The remote monitoring program used “an electronic symptom-tracking questionnaire and digital pulse oximeter to track patients’ status and alert care teams to intervene if symptoms worsened,” the researchers explained. A multidisciplinary group composed of oncologists, advanced practice providers, and staff from nursing, nursing informatics, and biomedical informatics was formed to manage the program. The program went into effect on March 25, 2020.
Patients who tested positive for COVID-19 filled out a daily symptom tracking questionnaire via their patient portal or over the phone. High-risk patients had a digital pulse oximeter linked to their patient portal so their care team could monitor their readings. If patients reported symptoms or if their oxygen dropped below 92%, clinicians were notified. For the present study, researchers evaluated the program from its inception through Dec. 22, 2020.
During the study period, 1,721 patients were enrolled in the program, of whom 210 were considered high risk and were given a pulse oximeter. Overall, 27% of patients triggered an alert via the portal’s symptom reporter.

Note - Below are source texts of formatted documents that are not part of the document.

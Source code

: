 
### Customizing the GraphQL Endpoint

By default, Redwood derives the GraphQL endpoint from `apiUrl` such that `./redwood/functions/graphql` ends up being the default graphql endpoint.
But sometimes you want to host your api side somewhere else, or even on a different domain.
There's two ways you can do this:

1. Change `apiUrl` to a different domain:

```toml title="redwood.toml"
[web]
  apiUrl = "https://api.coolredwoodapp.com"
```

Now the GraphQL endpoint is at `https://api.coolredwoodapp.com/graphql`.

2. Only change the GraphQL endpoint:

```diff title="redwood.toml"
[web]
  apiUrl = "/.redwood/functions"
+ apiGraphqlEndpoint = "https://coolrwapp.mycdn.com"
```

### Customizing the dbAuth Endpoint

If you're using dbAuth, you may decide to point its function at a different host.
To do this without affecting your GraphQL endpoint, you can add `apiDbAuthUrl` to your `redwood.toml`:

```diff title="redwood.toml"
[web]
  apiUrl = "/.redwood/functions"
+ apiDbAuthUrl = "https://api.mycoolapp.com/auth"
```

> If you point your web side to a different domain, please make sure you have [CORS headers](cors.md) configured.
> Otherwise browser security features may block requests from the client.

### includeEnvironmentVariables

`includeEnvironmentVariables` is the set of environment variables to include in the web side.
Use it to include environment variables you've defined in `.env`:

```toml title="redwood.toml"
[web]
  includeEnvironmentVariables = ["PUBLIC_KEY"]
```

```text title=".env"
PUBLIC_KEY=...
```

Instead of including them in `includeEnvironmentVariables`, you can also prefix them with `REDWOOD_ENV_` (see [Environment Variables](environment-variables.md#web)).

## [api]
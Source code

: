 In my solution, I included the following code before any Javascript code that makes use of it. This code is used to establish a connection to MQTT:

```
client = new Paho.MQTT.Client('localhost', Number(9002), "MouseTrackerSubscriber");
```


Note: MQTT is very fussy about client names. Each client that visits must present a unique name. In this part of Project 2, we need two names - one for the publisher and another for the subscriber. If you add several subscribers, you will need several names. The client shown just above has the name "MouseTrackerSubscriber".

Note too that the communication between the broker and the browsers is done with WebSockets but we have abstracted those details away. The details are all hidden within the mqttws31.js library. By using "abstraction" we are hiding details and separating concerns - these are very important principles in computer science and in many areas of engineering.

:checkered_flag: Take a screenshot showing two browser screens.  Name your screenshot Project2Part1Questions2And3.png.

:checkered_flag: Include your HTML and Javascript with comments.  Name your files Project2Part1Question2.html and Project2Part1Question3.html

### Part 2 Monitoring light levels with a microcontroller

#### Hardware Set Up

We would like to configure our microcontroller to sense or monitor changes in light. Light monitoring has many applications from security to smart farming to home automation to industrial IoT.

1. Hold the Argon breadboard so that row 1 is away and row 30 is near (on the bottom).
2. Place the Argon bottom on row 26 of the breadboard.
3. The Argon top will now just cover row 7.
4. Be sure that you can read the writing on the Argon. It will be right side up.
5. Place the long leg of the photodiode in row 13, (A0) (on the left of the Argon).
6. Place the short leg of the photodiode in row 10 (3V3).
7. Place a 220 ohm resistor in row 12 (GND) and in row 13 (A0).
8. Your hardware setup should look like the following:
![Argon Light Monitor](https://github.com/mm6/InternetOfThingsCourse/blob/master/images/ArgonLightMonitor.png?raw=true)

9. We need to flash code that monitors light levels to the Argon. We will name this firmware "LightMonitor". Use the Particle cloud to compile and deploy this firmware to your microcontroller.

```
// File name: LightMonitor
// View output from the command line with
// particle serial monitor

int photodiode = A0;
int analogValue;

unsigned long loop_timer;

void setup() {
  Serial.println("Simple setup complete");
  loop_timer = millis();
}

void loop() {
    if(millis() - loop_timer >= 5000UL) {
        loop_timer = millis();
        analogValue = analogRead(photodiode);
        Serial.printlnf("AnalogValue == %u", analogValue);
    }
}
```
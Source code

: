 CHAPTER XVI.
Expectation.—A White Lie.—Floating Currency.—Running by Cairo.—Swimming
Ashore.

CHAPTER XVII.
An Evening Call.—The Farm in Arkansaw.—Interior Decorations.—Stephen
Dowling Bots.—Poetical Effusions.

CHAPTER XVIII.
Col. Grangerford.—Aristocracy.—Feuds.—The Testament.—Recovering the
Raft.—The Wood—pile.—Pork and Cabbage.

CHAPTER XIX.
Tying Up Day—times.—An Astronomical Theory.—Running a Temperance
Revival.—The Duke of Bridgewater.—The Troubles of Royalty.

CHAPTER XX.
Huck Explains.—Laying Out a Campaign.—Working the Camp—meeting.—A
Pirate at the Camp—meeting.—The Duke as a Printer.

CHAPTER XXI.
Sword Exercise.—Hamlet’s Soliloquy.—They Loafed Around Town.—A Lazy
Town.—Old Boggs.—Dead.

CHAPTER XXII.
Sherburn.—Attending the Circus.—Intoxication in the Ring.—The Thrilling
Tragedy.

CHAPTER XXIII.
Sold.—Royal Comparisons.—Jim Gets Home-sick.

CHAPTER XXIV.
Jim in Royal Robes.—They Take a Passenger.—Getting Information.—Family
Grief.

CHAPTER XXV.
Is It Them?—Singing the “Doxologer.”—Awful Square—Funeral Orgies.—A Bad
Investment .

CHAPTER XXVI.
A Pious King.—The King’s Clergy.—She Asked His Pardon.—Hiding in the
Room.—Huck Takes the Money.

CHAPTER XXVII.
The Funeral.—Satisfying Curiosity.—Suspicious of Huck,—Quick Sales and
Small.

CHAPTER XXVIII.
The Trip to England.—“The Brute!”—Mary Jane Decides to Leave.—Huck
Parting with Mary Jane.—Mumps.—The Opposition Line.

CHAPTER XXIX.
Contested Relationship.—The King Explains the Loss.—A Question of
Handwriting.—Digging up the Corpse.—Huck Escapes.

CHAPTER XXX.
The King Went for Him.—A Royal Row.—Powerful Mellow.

Of the patients with a pulse oximeter, 63% triggered an alert. Among all patients who triggered an alert, 3% were triaged to a higher level of care.
According to patients, the program helped alleviate anxiety surrounding their care. As time went on, updates were made to the program to reflect increasing knowledge about caring for patients with COVID-19.
“This program established a successful model for remote monitoring of patients with COVID-19 with the potential to be scaled to other institutions or clinical areas,” the researchers concluded.